Ik kan die houding van afkeer en verwijten ten aanzien van de blanke samenleving wel begrijpen, maar die militaire, technologische superioriteit en ook wetenschappelijke superioriteit is er niet vanzelf gekomen. Dat er gebruik dan wel misbruik van werd gemaakt, behoort tot de geschiedenis. Misschien kan een aandachtige lectuur van “L’homme Revolté” van Albert Camus helpen om zonder te vergeten wat er is gebeurd, te proberen een nieuwe werkelijkheid te scheppen. Idealistisch is dat wel, al zal men mij dan weer voor de voeten werpen dat ik doe alsof ik niets kan doen aan wat gebeurd is. Dat kan ik inderdaad niet en er zijn niet veel politici meer in leven die bijvoorbeeld betrokken waren bij de onafhankelijkheid van Congo op 30 juni 1960. Dat mag evenwel niet leiden tot een patsituatie, wel zal men dus de discussie voeren over de vraag hoe we verder willen samenleven.

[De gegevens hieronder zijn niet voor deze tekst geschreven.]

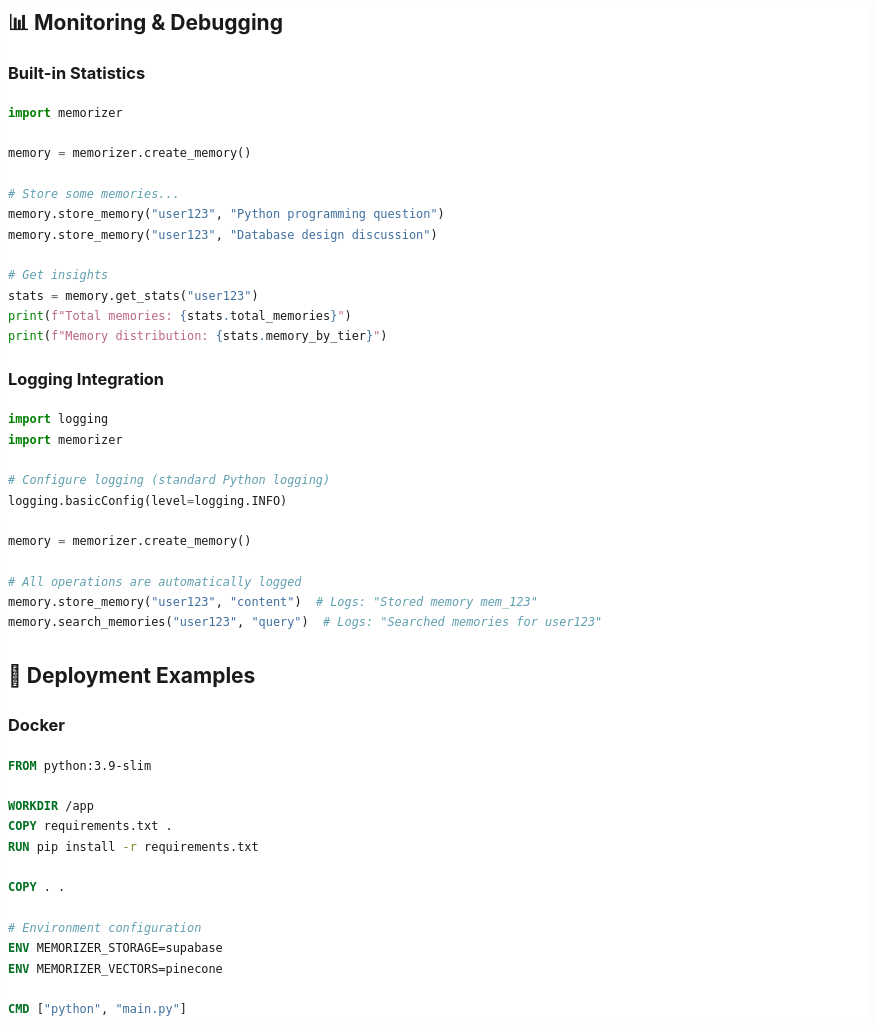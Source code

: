 ## 📊 Monitoring & Debugging

### Built-in Statistics
```python
import memorizer

memory = memorizer.create_memory()

# Store some memories...
memory.store_memory("user123", "Python programming question")
memory.store_memory("user123", "Database design discussion")

# Get insights
stats = memory.get_stats("user123")
print(f"Total memories: {stats.total_memories}")
print(f"Memory distribution: {stats.memory_by_tier}")
```

### Logging Integration
```python
import logging
import memorizer

# Configure logging (standard Python logging)
logging.basicConfig(level=logging.INFO)

memory = memorizer.create_memory()

# All operations are automatically logged
memory.store_memory("user123", "content")  # Logs: "Stored memory mem_123"
memory.search_memories("user123", "query")  # Logs: "Searched memories for user123"
```

## 🚀 Deployment Examples

### Docker
```dockerfile
FROM python:3.9-slim

WORKDIR /app
COPY requirements.txt .
RUN pip install -r requirements.txt

COPY . .

# Environment configuration
ENV MEMORIZER_STORAGE=supabase
ENV MEMORIZER_VECTORS=pinecone

CMD ["python", "main.py"]
```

En ja, ik ben dan wel blank, maar ik heb ik verdienste aan het werk van Camus, Beethoven of Hannah Arendt? Met het werk van de voorgangers is het zaak te weten wat je zelf van belang vindt en al eens durven af te wijken van de consensus. Moet men zichzelf behoeden voor racisme? Jawel, maar gevoeligheden werken in twee richtingen, wat ik zeg wordt door die dame geïnterpreteerd, goedschiks of kwaadschiks en daar ben ik geen partij. Omgekeerd geldt het ook, daarom schreef ik deze kanttekeningen bij haar uitspraken. Kan men werkelijk iedereen verdenken van racisme, dan zitten we opnieuw in het goede oude katholieke denken, alleen lijkt er nog geen verlossing in het vooruitzicht.